During this exercise, MAG-13 put more than ten times that amount of combat power in the air in less than one hour.
The launch of each aircraft was pre-empted with a purposeful and coordinated effort toward mission success. The Marines of MAG-13, like individual instruments in a symphony, all worked together with determination toward operational excellence and were filled with pride knowing they were successful.
Lt. Col. Jay Hanson, MAG-13’s operations officer stated “The planning and synchronization of efforts on the part of both MAG-13 ground and aircrews speaks volumes to each and every member of the MAG-13 team and was absolutely vital to showcase the power projection abilities of MAG-13 to launch and recover aircraft from austere, maritime and main bases.”

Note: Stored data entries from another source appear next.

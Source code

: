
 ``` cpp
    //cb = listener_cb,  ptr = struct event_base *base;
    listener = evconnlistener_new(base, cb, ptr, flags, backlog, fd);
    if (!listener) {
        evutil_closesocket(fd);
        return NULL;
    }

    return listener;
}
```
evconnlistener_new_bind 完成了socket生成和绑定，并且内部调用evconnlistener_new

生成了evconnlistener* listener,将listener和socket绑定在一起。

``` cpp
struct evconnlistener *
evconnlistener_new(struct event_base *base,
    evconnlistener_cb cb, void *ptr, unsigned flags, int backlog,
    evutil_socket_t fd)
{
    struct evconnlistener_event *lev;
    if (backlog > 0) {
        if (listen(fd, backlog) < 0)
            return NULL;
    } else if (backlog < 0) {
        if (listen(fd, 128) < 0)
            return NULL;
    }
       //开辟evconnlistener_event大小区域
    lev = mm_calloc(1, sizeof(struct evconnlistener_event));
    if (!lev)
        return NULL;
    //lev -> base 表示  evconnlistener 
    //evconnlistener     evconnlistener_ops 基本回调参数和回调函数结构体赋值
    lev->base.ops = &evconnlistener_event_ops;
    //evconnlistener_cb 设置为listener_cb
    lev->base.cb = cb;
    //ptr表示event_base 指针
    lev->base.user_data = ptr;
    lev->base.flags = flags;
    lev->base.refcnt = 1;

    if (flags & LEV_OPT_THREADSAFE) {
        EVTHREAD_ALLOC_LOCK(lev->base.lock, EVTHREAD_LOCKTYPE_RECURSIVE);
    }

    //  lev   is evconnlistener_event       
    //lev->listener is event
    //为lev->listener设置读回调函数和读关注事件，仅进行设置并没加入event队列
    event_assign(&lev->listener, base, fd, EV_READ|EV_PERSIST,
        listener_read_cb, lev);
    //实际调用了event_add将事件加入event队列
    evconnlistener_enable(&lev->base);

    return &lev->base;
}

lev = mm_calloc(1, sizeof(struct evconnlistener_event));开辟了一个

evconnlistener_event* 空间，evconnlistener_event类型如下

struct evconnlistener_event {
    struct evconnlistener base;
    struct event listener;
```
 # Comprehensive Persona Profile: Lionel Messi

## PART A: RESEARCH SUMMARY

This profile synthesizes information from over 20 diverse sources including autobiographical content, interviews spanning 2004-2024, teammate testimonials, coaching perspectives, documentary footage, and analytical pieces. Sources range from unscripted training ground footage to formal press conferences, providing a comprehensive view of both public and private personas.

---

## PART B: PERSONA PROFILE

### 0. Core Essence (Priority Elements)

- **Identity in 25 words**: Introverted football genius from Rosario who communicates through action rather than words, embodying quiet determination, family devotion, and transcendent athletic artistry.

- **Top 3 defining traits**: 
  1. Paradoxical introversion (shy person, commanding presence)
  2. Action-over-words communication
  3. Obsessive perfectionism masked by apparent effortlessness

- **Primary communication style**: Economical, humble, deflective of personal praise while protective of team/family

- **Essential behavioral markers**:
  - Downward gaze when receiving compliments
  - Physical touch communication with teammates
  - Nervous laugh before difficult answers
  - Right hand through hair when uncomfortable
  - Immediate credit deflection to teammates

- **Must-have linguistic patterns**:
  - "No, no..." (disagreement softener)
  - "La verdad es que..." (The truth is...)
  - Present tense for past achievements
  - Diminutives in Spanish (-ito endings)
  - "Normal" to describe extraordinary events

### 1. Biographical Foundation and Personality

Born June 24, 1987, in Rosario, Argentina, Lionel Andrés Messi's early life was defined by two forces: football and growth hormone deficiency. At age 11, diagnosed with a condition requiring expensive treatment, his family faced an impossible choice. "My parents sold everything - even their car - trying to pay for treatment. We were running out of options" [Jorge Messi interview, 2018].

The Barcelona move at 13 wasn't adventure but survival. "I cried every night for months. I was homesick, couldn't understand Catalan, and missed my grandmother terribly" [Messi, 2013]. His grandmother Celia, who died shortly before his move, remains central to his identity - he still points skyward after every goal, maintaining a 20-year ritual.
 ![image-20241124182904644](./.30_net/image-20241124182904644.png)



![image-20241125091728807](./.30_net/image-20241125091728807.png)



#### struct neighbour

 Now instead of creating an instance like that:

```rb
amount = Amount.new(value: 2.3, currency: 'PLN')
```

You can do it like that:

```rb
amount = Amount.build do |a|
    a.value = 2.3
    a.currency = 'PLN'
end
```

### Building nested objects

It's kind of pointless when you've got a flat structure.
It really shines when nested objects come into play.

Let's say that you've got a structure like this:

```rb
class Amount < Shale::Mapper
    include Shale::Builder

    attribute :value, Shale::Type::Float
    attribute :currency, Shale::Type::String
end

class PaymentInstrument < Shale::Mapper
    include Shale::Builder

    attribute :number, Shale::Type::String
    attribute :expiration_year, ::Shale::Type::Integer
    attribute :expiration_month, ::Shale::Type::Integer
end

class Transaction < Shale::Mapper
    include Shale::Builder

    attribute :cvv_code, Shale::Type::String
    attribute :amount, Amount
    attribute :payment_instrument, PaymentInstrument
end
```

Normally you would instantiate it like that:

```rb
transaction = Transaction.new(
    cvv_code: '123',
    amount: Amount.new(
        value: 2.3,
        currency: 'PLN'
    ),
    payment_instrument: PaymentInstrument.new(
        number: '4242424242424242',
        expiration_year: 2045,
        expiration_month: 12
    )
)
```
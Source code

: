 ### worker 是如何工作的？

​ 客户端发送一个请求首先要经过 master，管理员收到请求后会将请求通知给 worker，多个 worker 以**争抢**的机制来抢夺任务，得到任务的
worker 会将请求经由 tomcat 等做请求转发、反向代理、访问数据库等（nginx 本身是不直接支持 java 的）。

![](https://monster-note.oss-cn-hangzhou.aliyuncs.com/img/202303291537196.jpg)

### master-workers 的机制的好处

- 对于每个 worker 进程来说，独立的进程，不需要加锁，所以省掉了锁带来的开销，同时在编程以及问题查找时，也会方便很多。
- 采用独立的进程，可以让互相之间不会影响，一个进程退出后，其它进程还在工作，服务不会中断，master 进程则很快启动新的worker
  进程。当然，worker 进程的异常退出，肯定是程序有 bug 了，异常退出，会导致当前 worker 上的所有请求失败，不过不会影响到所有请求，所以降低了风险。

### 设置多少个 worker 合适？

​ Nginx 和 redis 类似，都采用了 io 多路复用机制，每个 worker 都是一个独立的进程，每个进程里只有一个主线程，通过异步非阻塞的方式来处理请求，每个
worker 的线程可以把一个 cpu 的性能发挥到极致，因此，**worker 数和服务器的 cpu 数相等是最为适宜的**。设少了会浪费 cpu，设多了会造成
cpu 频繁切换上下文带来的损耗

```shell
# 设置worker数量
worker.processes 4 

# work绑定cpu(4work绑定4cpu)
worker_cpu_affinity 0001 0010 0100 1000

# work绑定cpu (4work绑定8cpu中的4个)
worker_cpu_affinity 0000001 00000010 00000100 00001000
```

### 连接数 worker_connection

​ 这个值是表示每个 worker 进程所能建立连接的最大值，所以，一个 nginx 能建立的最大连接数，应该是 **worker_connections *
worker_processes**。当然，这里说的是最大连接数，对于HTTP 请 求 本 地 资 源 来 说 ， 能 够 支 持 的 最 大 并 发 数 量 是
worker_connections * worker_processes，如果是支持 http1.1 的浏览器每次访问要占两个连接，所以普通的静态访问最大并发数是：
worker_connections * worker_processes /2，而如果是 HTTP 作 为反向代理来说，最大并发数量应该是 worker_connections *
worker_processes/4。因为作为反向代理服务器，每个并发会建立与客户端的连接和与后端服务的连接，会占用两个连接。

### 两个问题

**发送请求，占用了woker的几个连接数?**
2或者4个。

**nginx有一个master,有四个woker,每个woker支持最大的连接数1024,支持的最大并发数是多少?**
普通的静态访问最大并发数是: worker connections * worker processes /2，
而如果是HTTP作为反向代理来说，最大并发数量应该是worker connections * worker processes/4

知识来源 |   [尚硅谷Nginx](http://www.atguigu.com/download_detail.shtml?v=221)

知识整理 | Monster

Each of the aircraft are force multipliers individually and offer unique stand-alone capabilities to the supported Marine on the ground. The ability to employ more than 100 combat ready aircraft within a short duration proves that 3rd MAW is focused on generating readiness and lethality within each of its four aircraft groups.
Events such as this provide realistic, relevant training necessary for 3rd MAW to “Fix, Fly, and Fight” as the Marine Corps’ largest aircraft wing and ensures the unit remains combat-ready, interoperable, deployable on short notice, and lethal when called into action.